Era um momento político pesado. O Lobo Maior embora tivesse muito poder, estava
consciente de que a quantidade de cachorros era muito grande e se eles
conseguissem se unir, poderiam fazer um estrago. Foi aí que o grande líder
anunciou: estava formando uma segunda comissão para apurar as irregularidades
da primeira. O que estaria causando tanta demora na simples constituição de um
grupo? E assim fez. Desta vez não houve muito júbilo. Estava clara a intenção
de não resolver o problema. Por uma questão de ordem, o Cão Rebelde resolveu
dar mais um tempo. Ninguém poderia acusá-lo de intransigente, de comunista, de
badernista.
Um
bom tempo se passou. A primeira comissão estava parada, pois precisava esperar
a apuração da segunda comissão. Esta última ainda não tinha feito nada. Não
conseguia reunir elementos suficientes para ser formada. A emenda foi pior que
o soneto, sendo esse o soneto dos cães, é claro. O soneto dos lobos era uma
obra magistral, oganizada e em perfeita sintonia.
Passou
mais tempo ainda e a paciência do Cão Rebelde se esgotou. Com muita astúcia
conseguiu o endereço onde estaria funcionando a comissão que investigava a
primeira comissão. O local estava fechado. Com ajuda de alguns cães locais,
ficou sabendo que o presidente passava de vez em quando por ali, para salvar as
aparências. Ninguém poderia acusá-lo de não estar fazendo seu trabalho, que,
era difícil e penoso. Afinal de contas, é uma responsabilidade e tanto fiscalizar
quem deveria estar apurando, ou seja, a primeira comissão. O fato é que o
encarregado nem sequer entrava no prédio. Ele apenas dava uma passada rápida na
“Cantina do Lobo”, do outro lado da rua, comia muito bem com a verba destinada
para esse fim, tomava uns dois copos de uísque, marcava a presença e pronto.

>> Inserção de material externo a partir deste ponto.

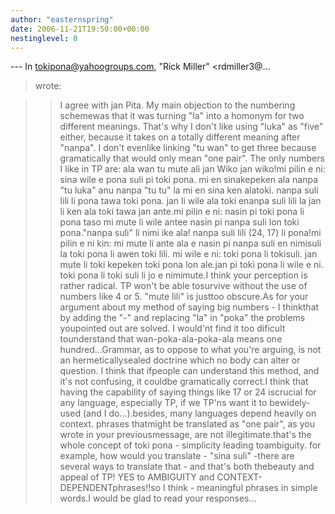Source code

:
 ```yaml
---
author: "easternspring"
date: 2006-11-21T19:50:00+00:00
nestinglevel: 0
---
```

\---
 In [tokipona@yahoogroups.com](mailto://tokipona@yahoogroups.com), "Rick Miller" <rdmiller3@...
> wrote:

>> I agree with jan Pita. My main objection to the numbering schemewas
> that it was turning "la" into a homonym for two different meanings.
> That's why I don't like using "luka" as "five" either, because it
> takes on a totally different meaning after "nanpa". I don't evenlike
> linking "tu wan" to get three because gramatically that would only
> mean "one pair". The only numbers I like in TP are:
>> ala
> wan
> tu
> mute
> ali
>> jan Wiko
>jan wiko!mi pilin e ni: sina wile e pona suli pi toki pona. mi en sinakepeken ala nanpa "tu luka" anu nanpa "tu tu" la mi en sina ken alatoki. nanpa suli lili li pona tawa toki pona. jan li wile ala toki enanpa suli lili la jan li ken ala toki tawa jan ante.mi pilin e ni: nasin pi toki pona li pona taso mi mute li wile antee nasin pi nanpa suli lon toki pona."nanpa suli" li nimi ike ala! nanpa suli lili (24, 17) li pona!mi pilin e ni kin: mi mute li ante ala e nasin pi nanpa suli en nimisuli la toki pona li awen toki lili. mi wile e ni: toki pona li tokisuli. jan mute li toki kepeken toki pona lon ale.jan pi toki pona li wile e ni. toki pona li toki suli li jo e nimimute.I think your perception is rather radical. TP won't be able tosurvive without the use of numbers like 4 or 5. "mute lili" is justtoo obscure.As for your argument about my method of saying big numbers - I thinkthat by adding the "-" and replacing "la" in "poka" the problems youpointed out are solved. I would'nt find it too dificult tounderstand that wan-poka-ala-poka-ala means one hundred...Grammar, as to oppose to what you're arguing, is not an hermeticallysealed doctrine which no body can alter or question. I think that ifpeople can understand this method, and it's not confusing, it couldbe gramatically correct.I think that having the capability of saying things like 17 or 24 iscrucial for any language, especially TP, if we TP'ns want it to bewidely-used (and I do...).besides, many languages depend heavily on context. phrases thatmight be translated as "one pair", as you wrote in your previousmessage, are not illegitimate.that's the whole concept of toki pona - simplicity leading toambiguity. for example, how would you translate - "sina suli" -there are several ways to translate that - and that's both thebeauty and appeal of TP! YES to AMBIGUITY and CONTEXT-DEPENDENTphrases!!so I think - meaningful phrases in simple words.I would be glad to read your responses...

Sempre tinha o cuidado de pedir para colocar “refrigerante” no recibo que
levava para prestar contas. Não ficava bem beber em serviço e muito menos usar
dinheiro público para tal.
Quando
entrou na cantina para confrontar o mau lobo, o Cão rebelde imediatamente
identificou seu suspeito e esse identificou o primeiro, uma vez que a essa
altura ele já era uma figura pública. O rebelde pensou nas frases que iria
falar para aquele safado, mas, quando chegou bem perto e viu aquele ser
desprezível com o copo de uísque na mão, zombando dele, não aguentou, deu uma
mordida feroz em sua jugular e saiu dali. O lobo foi socorrido e se salvou,
apesar de ter beirado a morte. O Cão Rebelde foi preso minutos depois na “Via
Lupa Maior” onde tentava se esconder.
Aquilo
foi um presente para o Lobo Maior. Resolvia todos seus problemas. Os cães
tinham perdido a razão porque seu líder tinha perdido a cabeça. Como punição
decretou que uma parcela do depósito dos alimentos caninos fossem redirecionados,
agora oficialmente, para os lobos famintos. Para surpresa dos cães, entretanto,
não dissolveu nenhuma das duas comissões de inquérito. Deixou-as como
instituições permanentes embora não precisassem mais funcionar de fato. Dobrou o
sálario de seus componentes. Aliás, fique esclarecido que, depois da mordida do
Cão Rebelde, as duas tiveram suas vagas paradoxalmente preenchidas. O salário desses zelosos
funcionários do sistema de justiça foram dobrados. O cargo do único canino do
grupo foi extinto antes mesmo de ser preenchido. É verdade que continuaram
recebendo a mesma coisa- o que não era pouco – pois os outros 50%, aqueles referentes
ao aumento - foram destinados a causas
não especificadas, pois era uma questão de seguranca nacional.
O
Cão Rebelde continua preso, sem julgamento, não se sabe em que prisão. Ele se
sente muito só, ninguém o visita, nem mesmo seus fiéis amigos caninos. Não pode
sequer pedir “habeas-corpus”, pois os
lobos não permitem que presos terroristas tenham repesentação legal. De nada
adiantaria, de qualquer forma. A República dos Lobos não tem a menor ideia do
que seja este instrumento legal. Nem está prevista na “Cãostituição”.
Assim
termina a triste e curta saga do “Cão Rebelde”.